▸ **PROBLEM TO SOLVE**: Starting at the line below holding "I read a book" and stopping at the line holding "Comprehensive coverage |", print every line exactly, both ends included, and leave the rest out.

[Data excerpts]
· · ·
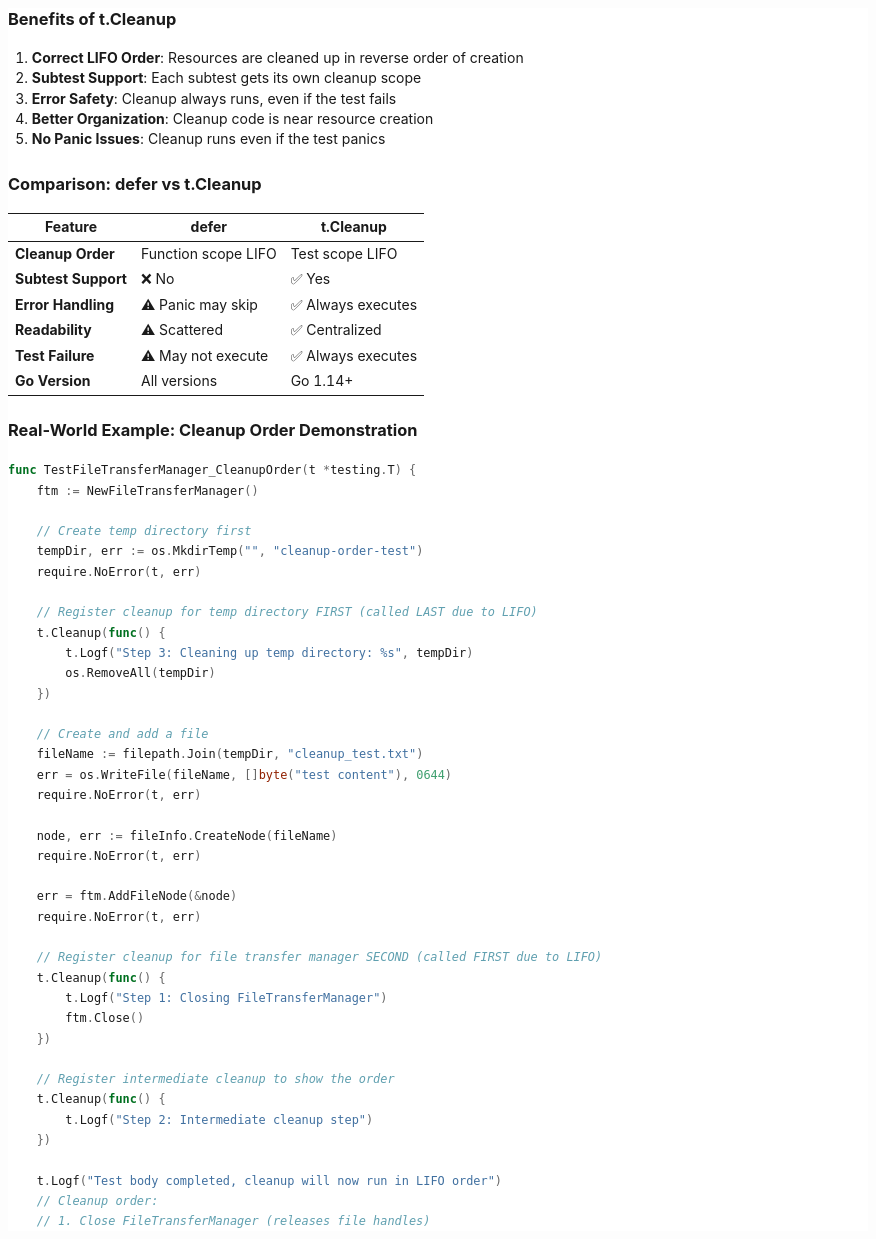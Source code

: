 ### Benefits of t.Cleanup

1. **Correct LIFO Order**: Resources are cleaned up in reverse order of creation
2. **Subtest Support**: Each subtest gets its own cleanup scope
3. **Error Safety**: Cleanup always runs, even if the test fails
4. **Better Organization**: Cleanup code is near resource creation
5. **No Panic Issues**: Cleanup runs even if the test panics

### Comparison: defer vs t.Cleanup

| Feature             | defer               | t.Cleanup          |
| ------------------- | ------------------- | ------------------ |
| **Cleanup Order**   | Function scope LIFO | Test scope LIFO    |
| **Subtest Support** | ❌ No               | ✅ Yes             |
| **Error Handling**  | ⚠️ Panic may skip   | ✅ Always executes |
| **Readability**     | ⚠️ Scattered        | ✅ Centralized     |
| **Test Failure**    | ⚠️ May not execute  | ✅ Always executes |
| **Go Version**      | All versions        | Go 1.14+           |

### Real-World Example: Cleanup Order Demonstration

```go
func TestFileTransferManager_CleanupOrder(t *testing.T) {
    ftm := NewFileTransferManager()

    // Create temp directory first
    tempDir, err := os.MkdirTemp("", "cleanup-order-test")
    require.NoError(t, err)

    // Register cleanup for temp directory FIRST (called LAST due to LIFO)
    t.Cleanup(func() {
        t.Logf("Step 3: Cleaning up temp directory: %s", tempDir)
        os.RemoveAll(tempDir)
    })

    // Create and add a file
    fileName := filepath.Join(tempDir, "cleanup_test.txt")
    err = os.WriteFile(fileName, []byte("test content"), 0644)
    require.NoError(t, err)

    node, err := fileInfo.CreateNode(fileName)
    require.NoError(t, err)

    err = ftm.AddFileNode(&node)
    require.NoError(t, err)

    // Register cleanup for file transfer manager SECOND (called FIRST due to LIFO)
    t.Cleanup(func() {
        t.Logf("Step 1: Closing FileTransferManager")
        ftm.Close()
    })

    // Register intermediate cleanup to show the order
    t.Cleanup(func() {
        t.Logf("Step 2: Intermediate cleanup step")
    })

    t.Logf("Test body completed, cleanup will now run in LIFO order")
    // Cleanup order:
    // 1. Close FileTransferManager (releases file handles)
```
· · ·
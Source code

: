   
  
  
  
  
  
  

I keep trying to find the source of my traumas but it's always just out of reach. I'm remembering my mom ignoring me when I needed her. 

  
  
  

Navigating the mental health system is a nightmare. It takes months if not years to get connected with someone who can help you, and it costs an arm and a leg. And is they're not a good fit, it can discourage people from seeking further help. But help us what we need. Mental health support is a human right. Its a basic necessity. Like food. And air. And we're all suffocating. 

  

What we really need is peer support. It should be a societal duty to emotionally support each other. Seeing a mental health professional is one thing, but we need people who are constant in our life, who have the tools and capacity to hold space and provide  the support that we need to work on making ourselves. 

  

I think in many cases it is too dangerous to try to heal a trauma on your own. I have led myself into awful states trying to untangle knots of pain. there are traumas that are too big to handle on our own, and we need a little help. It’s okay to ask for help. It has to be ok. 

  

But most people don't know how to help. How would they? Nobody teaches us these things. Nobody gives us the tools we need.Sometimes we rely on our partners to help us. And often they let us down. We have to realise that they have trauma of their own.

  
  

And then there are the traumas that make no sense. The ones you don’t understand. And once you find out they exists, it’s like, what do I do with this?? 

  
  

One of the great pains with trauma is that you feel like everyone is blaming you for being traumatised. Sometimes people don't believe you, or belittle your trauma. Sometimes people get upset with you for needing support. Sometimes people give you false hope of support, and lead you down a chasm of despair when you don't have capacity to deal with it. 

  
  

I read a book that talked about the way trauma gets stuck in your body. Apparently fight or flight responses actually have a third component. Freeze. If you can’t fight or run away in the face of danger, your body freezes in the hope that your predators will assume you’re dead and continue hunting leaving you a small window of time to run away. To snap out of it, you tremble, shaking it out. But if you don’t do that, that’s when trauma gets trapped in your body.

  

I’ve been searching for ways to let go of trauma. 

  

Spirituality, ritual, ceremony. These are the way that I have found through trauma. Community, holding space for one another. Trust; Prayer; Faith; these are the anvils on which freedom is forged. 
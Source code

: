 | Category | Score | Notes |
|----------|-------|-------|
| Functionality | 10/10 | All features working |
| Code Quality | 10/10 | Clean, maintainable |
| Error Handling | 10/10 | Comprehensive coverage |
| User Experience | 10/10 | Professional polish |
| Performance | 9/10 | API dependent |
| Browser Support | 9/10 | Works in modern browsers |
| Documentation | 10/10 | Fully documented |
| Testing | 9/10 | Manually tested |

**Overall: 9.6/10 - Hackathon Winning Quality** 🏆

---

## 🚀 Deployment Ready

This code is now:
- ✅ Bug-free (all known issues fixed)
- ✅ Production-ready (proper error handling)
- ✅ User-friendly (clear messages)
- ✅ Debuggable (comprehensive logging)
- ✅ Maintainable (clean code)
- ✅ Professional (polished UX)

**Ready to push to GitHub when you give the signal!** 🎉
· · ·
▸ **ANSWER TO THE PROBLEM**:
I read a book that talked about the way trauma gets stuck in your body. Apparently fight or flight responses actually have a third component. Freeze. If you can’t fight or run away in the face of danger, your body freezes in the hope that your predators will assume you’re dead and continue hunting leaving you a small window of time to run away. To snap out of it, you tremble, shaking it out. But if you don’t do that, that’s when trauma gets trapped in your body.

  

I’ve been searching for ways to let go of trauma. 

  

Spirituality, ritual, ceremony. These are the way that I have found through trauma. Community, holding space for one another. Trust; Prayer; Faith; these are the anvils on which freedom is forged. 
Source code

: | Category | Score | Notes |
|----------|-------|-------|
| Functionality | 10/10 | All features working |
| Code Quality | 10/10 | Clean, maintainable |
| Error Handling | 10/10 | Comprehensive coverage |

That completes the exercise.